ICA revealed patent stents with neointimal proliferation in 39 patients (16.7%, 39/234) and binary ISR in 23 patients (9.8%, 23/234). Lesion-based analysis showed 12 type I ISR lesions, 4 type II ISR lesions, 1 type III ISR lesion and 7 type IV ISR lesions. Among cases with neointimal proliferation, 27 lesions were classified as focal type whereas 13 lesions were classified as diffuse type. Patients with diabetes mellitus were associated with higher incidence of CCTA-revealed neointimal proliferation (21/77 vs. 18/157, p=0.002) as well as ISR (12/77 vs. 11/157, p=0.038), compared to patients without diabetes. CCTA was found to have good diagnostic performance for neointimal proliferation and ISR detection as well as classification, with an overall accuracy of 84.4% (54/64).
Silent ISR as well as neointimal proliferation is not uncommon findings in asymptomatic post-stenting patients at 1-year interval, as revealed by CCTA. Patients with diabetes are prone to have higher incidence of neointimal proliferation.
通过冠状动脉CT血管造影(CCTA)评估无症状患者1年随访时冠状动脉支架内再狭窄(ISR)和新生内膜增生的发生率。
本研究前瞻性纳入了234例患者(平均年龄:67±10.2岁,范围39 - 88岁,男性180例,女性54例),共置入379个支架。使用梅兰分类法通过CCTA将二元ISR分为4种类型。新生内膜增生同样分为局灶型和弥漫型。所有CCTA显示有ISR或新生内膜增生的患者均接受进一步的有创冠状动脉造影(ICA)以进行验证。采用Fisher精确检验进行比较。

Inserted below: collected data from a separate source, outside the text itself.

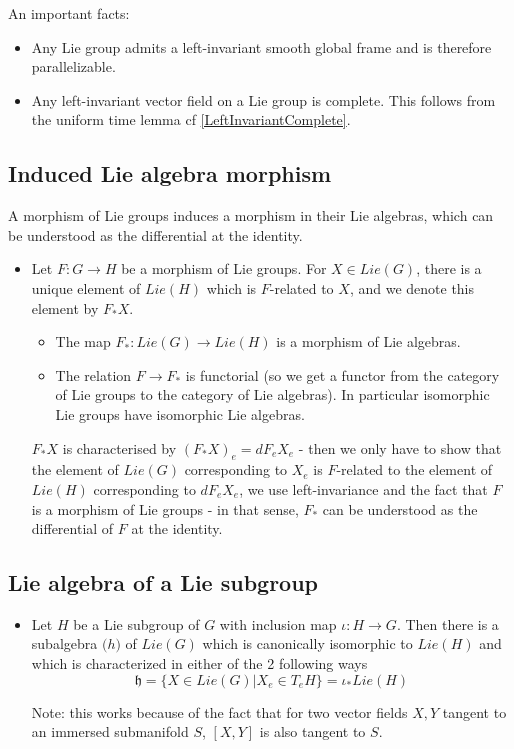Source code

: \documentclass{report}
\theoremstyle{definition}
\begin{document}
An important facts:
\begin{itemize}
    \item Any Lie group admits a left-invariant smooth global frame and is therefore parallelizable.
    \item Any left-invariant vector field on a Lie group is complete. This follows from the uniform time lemma cf \ref{LeftInvariantComplete}.
\end{itemize}

\subsection{Induced Lie algebra morphism}

A morphism of Lie groups induces a morphism in their Lie algebras, which can be understood as the differential at the identity.
\begin{itemize}
    \item Let $F:G\to H$ be a morphism of Lie groups. For $X\in Lie(G)$, there is a unique element of $Lie(H)$ which is $F$-related to $X$, and we denote this element by $F_*X$.
    \begin{itemize}
        \item The map $F_*:Lie(G)\to Lie(H)$ is a morphism of Lie algebras.
        \item The relation $F\to F_*$ is functorial (so we get a functor from the category of Lie groups to the category of Lie algebras). In particular isomorphic Lie groups have isomorphic Lie algebras.
    \end{itemize}

    $F_*X$ is characterised by $(F_*X)_e=dF_eX_e$ - then we only have to show that the element of $Lie(G)$ corresponding to $X_e$ is $F$-related to the element of $Lie(H)$ corresponding to $dF_eX_e$, we use left-invariance and the fact that $F$ is a morphism of Lie groups - in that sense, $F_*$ can be understood as the differential of $F$ at the identity.
\end{itemize}

\subsection{Lie algebra of a Lie subgroup}

\begin{itemize}
    \item Let $H$ be a Lie subgroup of $G$ with inclusion map $\iota:H\to G$. Then there is a subalgebra $\mathfrak(h)$ of $Lie(G)$ which is canonically isomorphic to $Lie(H)$ and which is characterized in either of the 2 following ways
    \begin{equation*}
        \mathfrak{h}=\{X\in Lie(G)|X_e\in T_eH\}=\iota_*Lie(H)
    \end{equation*}

    Note: this works because of the fact that for two vector fields $X,Y$ tangent to an immersed submanifold $S$, $[X,Y]$ is also tangent to $S$.
\end{itemize}
\end{document}
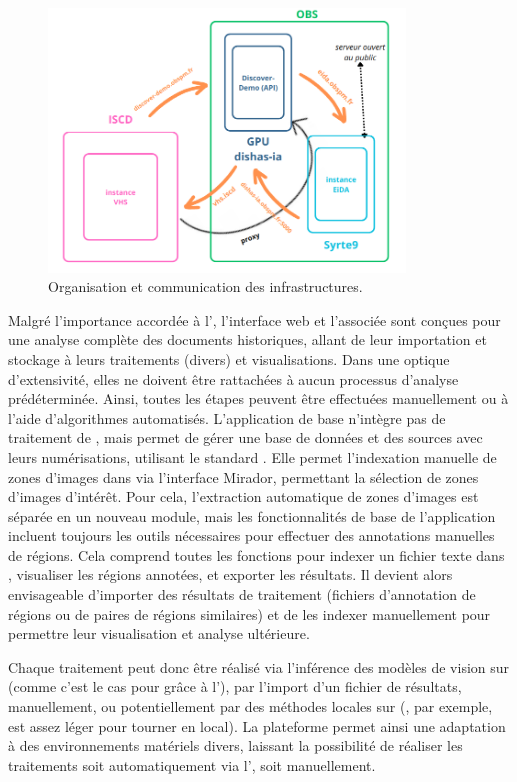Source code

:           \begin{figure}[H]
	\begin{center}
		\includegraphics[height=7cm]{figues/com_hard_ware.png}
	\end{center}
	\caption{Organisation et communication des infrastructures.}
	\label{fig:com} \end{figure}

Malgré l'importance accordée à l'\ia,
l'interface web et l'\api associée sont conçues pour une analyse complète
des documents historiques, allant de leur importation et stockage à
leurs traitements (divers) et visualisations. Dans une optique
d'extensivité, elles ne doivent être rattachées à aucun processus d'analyse
prédéterminée. Ainsi, toutes les étapes peuvent être
effectuées manuellement ou à l'aide d'algorithmes automatisés.
L'application de base n'intègre pas de traitement de \cv, mais permet de gérer une base de données et des sources avec
leurs numérisations, utilisant le standard \iiif. Elle permet
l'indexation manuelle de zones d'images dans \sas via l'interface Mirador,
permettant la sélection de zones d'images d'intérêt. Pour cela,
l'extraction automatique de zones d'images est séparée en un nouveau
module, mais les fonctionnalités de base de l'application incluent
toujours les outils nécessaires pour effectuer des annotations manuelles
de régions. Cela comprend toutes les fonctions pour indexer un fichier
texte dans \sas, visualiser les régions annotées, et exporter les
résultats. Il devient alors envisageable d'importer des résultats de traitement
(fichiers d'annotation de régions ou de paires de régions similaires) et
de les indexer manuellement pour permettre leur visualisation et analyse
ultérieure.

Chaque traitement peut donc être
réalisé via l'inférence des modèles de vision sur \gpu (comme c'est le
cas pour \eida grâce à l'\api), par l'import d'un fichier de résultats,
manuellement, ou potentiellement par des méthodes locales sur \cpu
(\yolov, par exemple, est assez léger pour tourner en local). La
plateforme permet ainsi une adaptation à des environnements matériels
divers, laissant la possibilité de réaliser les traitements soit
automatiquement via l'\ia, soit manuellement.

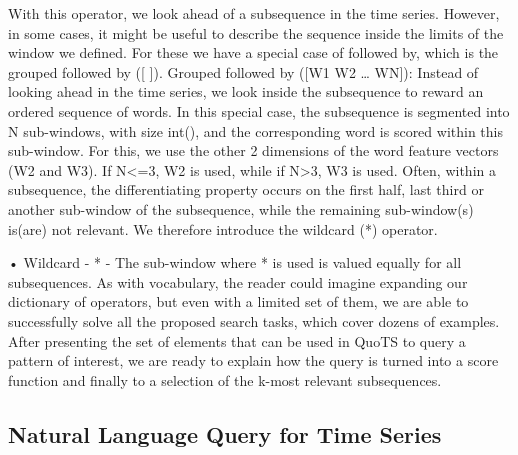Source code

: {With this operator, we look ahead of a subsequence in the time series. However, in some cases, it might be useful to describe the sequence inside the limits of the window we defined. For these we have a special case of followed by, which is the grouped followed by ([ ]). 
	Grouped followed by ([W1 W2 … WN]): Instead of looking ahead in the time series, we look inside the subsequence to reward an ordered sequence of words. In this special case, the subsequence is segmented into N sub-windows, with size int(), and the corresponding word is scored within this sub-window. For this, we use the other 2 dimensions of the word feature vectors (W2 and W3). If N<=3, W2 is used, while if N>3, W3 is used.
Often, within a subsequence, the differentiating property occurs on the first half, last third or another sub-window of the subsequence, while the remaining sub-window(s) is(are) not relevant. We therefore introduce the wildcard (*) operator.

•	Wildcard - * - The sub-window where * is used is valued equally for all subsequences.
As with vocabulary, the reader could imagine expanding our dictionary of operators, but even with a limited set of them, we are able to successfully solve all the proposed search tasks, which cover dozens of examples. 
After presenting the set of elements that can be used in QuoTS to query a pattern of interest, we are ready to explain how the query is turned into a score function and finally to a selection of the k-most relevant subsequences. 



\subsection{Natural Language Query for Time Series}


}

ICA显示39例患者(16.7%,39/234)有新生内膜增生的通畅支架,23例患者(9.8%,23/234)有二元ISR。基于病变的分析显示有12例I型ISR病变、4例II型ISR病变、1例III型ISR病变和7例IV型ISR病变。在有新生内膜增生的病例中,27个病变被分类为局灶型,而13个病变被分类为弥漫型。与无糖尿病患者相比,糖尿病患者CCTA显示的新生内膜增生发生率更高(21/77 vs. 18/157,p = 0.002)以及ISR发生率更高(12/77 vs. 11/157,p = 0.038)。发现CCTA在新生内膜增生和ISR检测及分类方面具有良好的诊断性能,总体准确率为84.4%(54/64)。
CCTA显示,在无症状的支架置入后患者中,1年时无症状ISR以及新生内膜增生并不少见。糖尿病患者新生内膜增生的发生率较高。